By Kendall Russell | July 10, 2017
      13-kilowatt Hall thruster being evaluated at NASA's Glenn Research Center in Cleveland. Photo: NASA.

      13-kilowatt Hall thruster being evaluated at NASA’s Glenn Research Center in Cleveland. Photo: NASA.

      Aerojet Rocketdyne successfully conducted a series of hot-fire tests on a Power Processing Unit (PPU) for an Advanced Electric Propulsion System (AEPS) designed to further the United States’ commercial space capabilities as well as support NASA’s plans for deep space exploration. The tests were conducted at NASA’s Glenn Research Center in Cleveland, Ohio.

      “The PPU successfully demonstrated stable operation of the propulsion system and responded appropriately to all of our planned contingency scenarios,” said Julie Van Kleeck, vice president of advanced space and launch programs and strategy at Aerojet Rocketdyne. “This is a critical step in providing advanced Solar Electric Propulsion (SEP), which is necessary for affordable cargo and logistics transportation in support of human missions to Mars.”

      The company performed the tests in conjunction with NASA’s Technology Development Unit thruster and a xenon flow control unit.
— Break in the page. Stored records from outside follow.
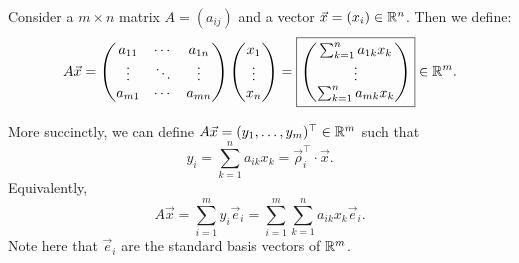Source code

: \documentclass[main.tex]{subfiles}
\begin{document}
\begin{theorem}
    Consider a $m\times n$ matrix $A = (a_{ij})$ and a vector $\vec{x} = (x_i)\in \mathbb R^n$. Then we define:
    \[A\vec{x} = \begin{pmatrix}
    a_{11} & \cdots & a_{1n} \\
    \vdots & \ddots & \vdots \\
    a_{m1} & \cdots & a_{mn}
    \end{pmatrix}\begin{pmatrix} x_1 \\ \vdots \\ x_n\end{pmatrix} = \boxed{\begin{pmatrix}
        \sum_{k = 1}^n a_{1k}x_k \\
        \vdots \\
        \sum_{k = 1}^n a_{mk}x_k
    \end{pmatrix}} \in \mathbb R^m.\]
\end{theorem}

More succinctly, we can define $A\vec{x} = (y_1, \ldots, y_m)^\top\in \mathbb R^m$ such that
\[y_i = \sum_{k = 1}^n a_{ik}x_k = \boxed{\vec{\rho}_i^\top \cdot \vec{x}}.\]
Equivalently,
\[A\vec{x} = \sum_{i = 1}^m y_i\vec{e}_i = \boxed{\sum_{i = 1}^m \sum_{k = 1}^n a_{ik}x_k\vec{e}_i}.\]
Note here that $\vec{e}_i$ are the standard basis vectors of $\mathbb R^m$.
\end{document}
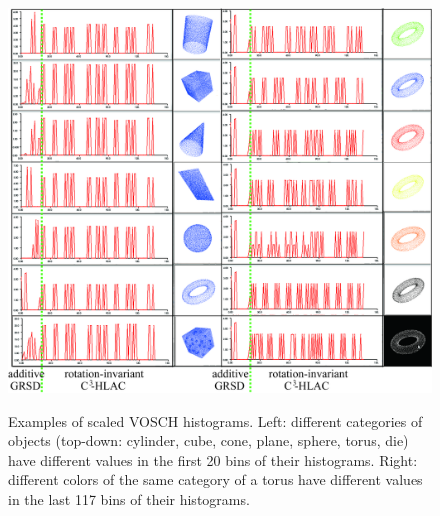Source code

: \documentclass[a4paper, 10 pt, conference]{sty/ieeeconf}
\begin{document}
\begin{figure}[tb!]
  \begin{center}
    \includegraphics[width=.99\columnwidth]{figures/colorCHLAC/artificial/normalized_hist.jpg}
    \caption{Examples of scaled VOSCH histograms.
Left: different categories of objects (top-down: cylinder, cube, cone, plane, sphere, torus, die) 
have different values in the first 20 bins of their histograms.
Right: different colors of the same category of a torus have different values in the last 117 bins of their histograms.}
\vspace{-3ex}
    \label{fig:grsd_cchlac}
  \end{center}
\end{figure}

\end{document}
The tests are being conducted as part of a $65 million contract that NASA awarded Aerojet Rocketdyne in April 2016. Under the contract, Aerojet Rocketdyne will develop, qualify and deliver five 12.5-kilowatt Hall thruster subsystems, including thrusters, PPUs and xenon flow controllers. According to Aerojet Rocketdyne, the AEPS Hall thrusters deliver twice the thrust when compared to the company’s XR-5 Hall thrusters, which are presently used to deliver government and commercial satellites to their Geosynchronous Earth Orbit (GEO). According to NASA, work performed under the contract could increase spacecraft transportation fuel efficiency by 10 times over current chemical propulsion technology.

      Aerojet Rocketdyne is maturing the thruster system under development at Glenn Research Center with support from NASA’s Jet Propulsion Laboratory in Pasadena, California, to a flight system capable of 23,000 hours of life. This flight propulsion system will form the core of SEP vehicles that NASA can use for efficient transportation of habitats and cargo needed for human exploration of deep space destinations beyond Low-Earth Orbit (LEO).